4. Herbert has more room for growth

To his credit, Tagovailoa is a polished product. What you see is probably what you’re going to get in the NFL. Herbert is far from a polished product. Tagovailoa was a five-star recruit who lit up high school defenses. Herbert barely played until his senior season of high school. In college, Tagovailoa played for Nick Saban. Herbert played with three head coaches at Oregon, and in an offense the last two seasons that was run-first and asked Herbert to save the day for them. He was rarely the focus of the offense, and it’s tough to be consistent when this is the case.

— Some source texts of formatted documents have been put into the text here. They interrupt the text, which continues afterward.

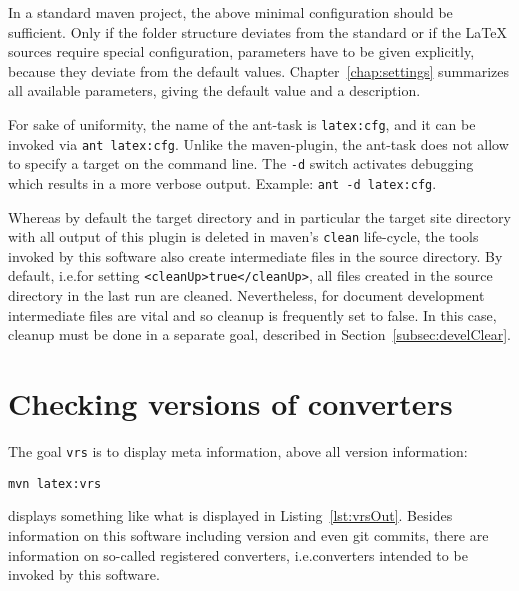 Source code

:% 



In a standard maven project, 
the above minimal configuration should be sufficient. 
Only if the folder structure deviates from the standard 
or if the \LaTeX{} sources require special configuration, 
parameters have to be given explicitly, 
because they deviate from the default values. 
Chapter~\ref{chap:settings} summarizes all available parameters, 
giving the default value and a description. 


For sake of uniformity, 
the name of the ant-task is \texttt{latex:cfg}, 
and it can be invoked via \texttt{ant latex:cfg}. 
Unlike the maven-plugin, the ant-task 
does not allow to specify a target on the command line. 
The \texttt{-d} switch activates debugging 
which results in a more verbose output. 
Example: \texttt{ant -d latex:cfg}. 

Whereas by default the target directory and in particular 
the target site directory with all output of this plugin is deleted 
in maven's \texttt{clean} life-cycle, 
the tools invoked by this software also create intermediate files 
in the source directory. 
By default, i.e.\@ for setting \texttt{<cleanUp>true</cleanUp>}, 
all files created in the source directory in the last run are cleaned. 
Nevertheless, for document development intermediate files are vital 
and so cleanup is frequently set to false. 
In this case, cleanup must be done in a separate goal, 
described in Section~\ref{subsec:develClear}. 



\section{Checking versions of converters}\label{sec:chkVersions}

The goal \texttt{vrs} is to display meta information, above all version information:
% 
\begin{Verbatim}
mvn latex:vrs
\end{Verbatim}
%
displays something like what is displayed in Listing~\ref{lst:vrsOut}. 
Besides information on this software including version and even git commits, 
there are information on so-called registered converters, 
i.e.\@ converters intended to be invoked by this software. 

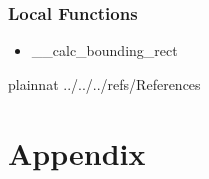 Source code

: \documentclass[12pt, titlepage]{article}
\begin{document}
\subsubsection{Local Functions}
\begin{itemize}
\item \_\_calc\_bounding\_rect\\
\end{itemize}


\newpage

 {plainnat}
 {../../../refs/References}

\newpage

\section{Appendix} \label{Appendix}

\end{document}
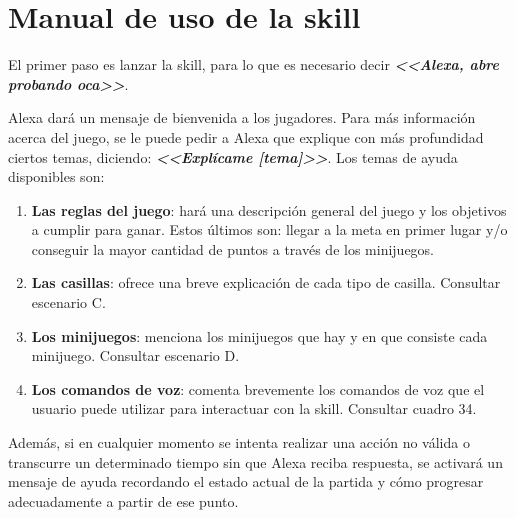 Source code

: \section{Manual de uso de la skill}

El primer paso es lanzar la skill, para lo que es necesario decir \textbf{\textit{<<Alexa, abre probando oca>>}}.

Alexa dará un mensaje de bienvenida a los jugadores. Para más información acerca del juego, se le puede pedir a Alexa que explique con más profundidad ciertos temas, diciendo: \textbf{\textit{<<Explícame [tema]>>}}. Los temas de ayuda disponibles son: 
\begin{enumerate}
	\item \textbf{Las reglas del juego}: hará una descripción general del juego y los objetivos a cumplir para ganar. Estos últimos son: llegar a la meta en primer lugar y/o conseguir la mayor cantidad de puntos a través de los minijuegos.
	\item \textbf{Las casillas}: ofrece una breve explicación de cada tipo de casilla. Consultar escenario C.
	\item \textbf{Los minijuegos}: menciona los minijuegos que hay y en que consiste cada minijuego. Consultar escenario D.
	\item \textbf{Los comandos de voz}: comenta brevemente los comandos de voz que el usuario puede utilizar para interactuar con la skill. Consultar cuadro 34.
\end{enumerate}

Además, si en cualquier momento se intenta realizar una acción no válida o transcurre un determinado tiempo sin que Alexa reciba respuesta, se activará un mensaje de ayuda recordando el estado actual de la partida y cómo progresar adecuadamente a partir de ese punto.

I mentioned the talent discrepancy above, and it was clear on the field. Herbert’s receivers usually weren’t wide open and they dropped 100 passes the last two seasons. While Herbert does have warts, plenty of people, including myself, believe he’s got a huge ceiling that can be reached with an offense that centers on his strengths more often and surrounds him with better weapons.

Herbert showed himself to be much improved at the Senior Bowl, a taste of what he could do in the NFL.

Out of all these reasons Herbert might be taken higher than Tagovailoa, Nos. 1 and 4 reign supreme. There are teams that just can’t trust Tagovailoa to stay healthy and/or they feel Herbert’s upside is so high.

For now, Tagovailoa is still projected to go to the Dolphins more than any other team. But even if they decide they like Herbert better and Tagovailoa drops out of the top five, it’s hard to believe the Chargers won’t take him at No. 6. And if the Chargers pass on him, another quarterback-needy team with draft capital will trade up to quickly select him ASAP. No matter where they go, both quarterbacks will be top-10 picks.